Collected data

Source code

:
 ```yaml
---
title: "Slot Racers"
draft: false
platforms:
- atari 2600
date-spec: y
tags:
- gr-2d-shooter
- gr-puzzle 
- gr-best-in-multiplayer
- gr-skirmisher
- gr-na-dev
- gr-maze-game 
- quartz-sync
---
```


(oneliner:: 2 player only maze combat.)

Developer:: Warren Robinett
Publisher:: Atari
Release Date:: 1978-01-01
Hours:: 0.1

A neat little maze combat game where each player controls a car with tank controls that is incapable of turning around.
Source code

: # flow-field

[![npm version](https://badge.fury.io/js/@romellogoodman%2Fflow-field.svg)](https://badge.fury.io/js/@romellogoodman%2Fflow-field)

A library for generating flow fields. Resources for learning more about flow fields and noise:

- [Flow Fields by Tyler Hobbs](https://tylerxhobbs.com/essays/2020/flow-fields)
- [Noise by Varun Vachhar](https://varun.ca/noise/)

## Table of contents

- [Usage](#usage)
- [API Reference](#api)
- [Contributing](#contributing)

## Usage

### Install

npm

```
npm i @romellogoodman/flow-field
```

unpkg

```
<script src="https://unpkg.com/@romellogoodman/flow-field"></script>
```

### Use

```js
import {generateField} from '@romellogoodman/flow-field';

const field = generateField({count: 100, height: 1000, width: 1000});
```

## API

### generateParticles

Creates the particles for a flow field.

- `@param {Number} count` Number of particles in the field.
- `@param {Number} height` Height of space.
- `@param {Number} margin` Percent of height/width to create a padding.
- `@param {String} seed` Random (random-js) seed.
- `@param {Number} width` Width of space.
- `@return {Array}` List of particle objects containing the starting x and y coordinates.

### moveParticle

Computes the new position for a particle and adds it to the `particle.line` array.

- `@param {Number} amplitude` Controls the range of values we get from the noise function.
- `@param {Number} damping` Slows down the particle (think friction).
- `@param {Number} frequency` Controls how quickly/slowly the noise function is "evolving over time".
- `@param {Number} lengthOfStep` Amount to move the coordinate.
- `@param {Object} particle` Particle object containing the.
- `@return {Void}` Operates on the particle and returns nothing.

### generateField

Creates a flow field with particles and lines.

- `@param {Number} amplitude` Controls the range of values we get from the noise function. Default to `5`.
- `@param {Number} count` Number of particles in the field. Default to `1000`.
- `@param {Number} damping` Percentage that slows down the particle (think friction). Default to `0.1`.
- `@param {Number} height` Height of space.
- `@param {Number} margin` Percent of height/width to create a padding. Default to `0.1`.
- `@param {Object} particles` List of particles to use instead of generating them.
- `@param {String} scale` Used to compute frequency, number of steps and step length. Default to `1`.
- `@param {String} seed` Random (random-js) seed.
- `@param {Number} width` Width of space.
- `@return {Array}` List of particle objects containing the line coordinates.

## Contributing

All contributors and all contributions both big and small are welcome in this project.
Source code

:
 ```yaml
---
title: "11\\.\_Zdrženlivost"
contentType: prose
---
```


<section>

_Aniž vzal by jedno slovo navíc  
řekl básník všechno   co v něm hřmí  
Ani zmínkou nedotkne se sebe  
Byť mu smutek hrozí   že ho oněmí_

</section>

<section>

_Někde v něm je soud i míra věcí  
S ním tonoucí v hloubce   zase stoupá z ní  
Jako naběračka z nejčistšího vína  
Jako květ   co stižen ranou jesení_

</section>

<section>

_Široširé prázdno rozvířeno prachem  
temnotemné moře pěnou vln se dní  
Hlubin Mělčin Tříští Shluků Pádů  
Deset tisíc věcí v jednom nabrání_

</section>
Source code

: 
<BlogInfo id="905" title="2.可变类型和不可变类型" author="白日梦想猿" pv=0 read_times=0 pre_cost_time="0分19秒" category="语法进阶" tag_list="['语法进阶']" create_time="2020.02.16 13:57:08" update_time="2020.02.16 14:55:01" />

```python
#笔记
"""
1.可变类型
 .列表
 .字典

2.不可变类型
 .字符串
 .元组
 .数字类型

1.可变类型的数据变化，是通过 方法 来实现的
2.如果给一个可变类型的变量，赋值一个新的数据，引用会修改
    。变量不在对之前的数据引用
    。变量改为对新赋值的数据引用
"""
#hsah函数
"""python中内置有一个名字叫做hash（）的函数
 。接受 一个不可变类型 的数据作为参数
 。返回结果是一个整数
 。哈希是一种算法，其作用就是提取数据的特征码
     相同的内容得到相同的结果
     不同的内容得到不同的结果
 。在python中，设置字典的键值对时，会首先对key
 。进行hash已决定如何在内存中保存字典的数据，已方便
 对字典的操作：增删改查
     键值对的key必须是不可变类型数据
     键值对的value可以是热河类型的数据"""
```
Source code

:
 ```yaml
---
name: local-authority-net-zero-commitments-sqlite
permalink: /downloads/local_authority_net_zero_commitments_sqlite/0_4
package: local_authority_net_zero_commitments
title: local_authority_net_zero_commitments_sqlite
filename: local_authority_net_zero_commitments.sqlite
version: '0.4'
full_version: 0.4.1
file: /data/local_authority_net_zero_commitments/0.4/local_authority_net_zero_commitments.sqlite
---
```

--

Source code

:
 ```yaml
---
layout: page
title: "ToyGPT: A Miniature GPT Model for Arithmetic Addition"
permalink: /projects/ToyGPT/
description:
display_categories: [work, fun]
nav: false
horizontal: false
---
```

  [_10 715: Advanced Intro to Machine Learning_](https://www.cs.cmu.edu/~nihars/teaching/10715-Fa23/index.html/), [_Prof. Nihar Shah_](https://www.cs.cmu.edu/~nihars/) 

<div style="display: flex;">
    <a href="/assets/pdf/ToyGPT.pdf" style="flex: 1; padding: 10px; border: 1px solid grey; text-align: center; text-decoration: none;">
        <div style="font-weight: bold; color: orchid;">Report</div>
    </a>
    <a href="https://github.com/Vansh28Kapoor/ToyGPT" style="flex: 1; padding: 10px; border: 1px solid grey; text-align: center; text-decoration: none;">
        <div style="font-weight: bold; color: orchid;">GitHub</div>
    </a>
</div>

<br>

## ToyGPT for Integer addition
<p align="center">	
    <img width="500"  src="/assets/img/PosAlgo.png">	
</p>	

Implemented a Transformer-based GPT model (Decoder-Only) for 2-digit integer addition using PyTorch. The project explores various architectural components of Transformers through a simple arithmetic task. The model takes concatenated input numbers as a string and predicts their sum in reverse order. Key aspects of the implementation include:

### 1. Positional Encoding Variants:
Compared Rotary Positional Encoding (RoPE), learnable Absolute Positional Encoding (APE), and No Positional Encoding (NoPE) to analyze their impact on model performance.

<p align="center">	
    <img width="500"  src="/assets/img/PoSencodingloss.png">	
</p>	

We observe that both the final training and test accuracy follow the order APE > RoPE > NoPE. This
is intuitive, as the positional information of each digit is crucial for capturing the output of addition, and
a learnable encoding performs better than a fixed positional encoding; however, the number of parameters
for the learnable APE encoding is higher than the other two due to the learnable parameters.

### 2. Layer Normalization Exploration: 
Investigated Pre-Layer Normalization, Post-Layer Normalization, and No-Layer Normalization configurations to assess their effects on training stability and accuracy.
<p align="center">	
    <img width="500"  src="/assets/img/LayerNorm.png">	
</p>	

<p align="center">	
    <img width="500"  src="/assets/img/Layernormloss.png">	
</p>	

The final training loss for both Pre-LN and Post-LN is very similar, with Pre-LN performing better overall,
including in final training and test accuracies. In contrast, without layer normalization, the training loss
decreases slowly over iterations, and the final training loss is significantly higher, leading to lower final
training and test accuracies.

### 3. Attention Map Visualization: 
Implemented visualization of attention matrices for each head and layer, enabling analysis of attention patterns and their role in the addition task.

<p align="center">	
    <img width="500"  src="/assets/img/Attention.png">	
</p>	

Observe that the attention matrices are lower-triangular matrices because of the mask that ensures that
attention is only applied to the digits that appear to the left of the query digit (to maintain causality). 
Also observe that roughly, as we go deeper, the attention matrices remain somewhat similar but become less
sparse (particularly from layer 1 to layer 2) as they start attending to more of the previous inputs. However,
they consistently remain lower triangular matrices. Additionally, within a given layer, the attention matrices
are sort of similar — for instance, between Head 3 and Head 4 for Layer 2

(Work to complete) Restate word for word only the lines above from the line containing "### moveParticle" to the line containing "### generateField", both of them included.

(Solution)
### moveParticle

Computes the new position for a particle and adds it to the `particle.line` array.

- `@param {Number} amplitude` Controls the range of values we get from the noise function.
- `@param {Number} damping` Slows down the particle (think friction).
- `@param {Number} frequency` Controls how quickly/slowly the noise function is "evolving over time".
- `@param {Number} lengthOfStep` Amount to move the coordinate.
- `@param {Object} particle` Particle object containing the.
- `@return {Void}` Operates on the particle and returns nothing.

### generateField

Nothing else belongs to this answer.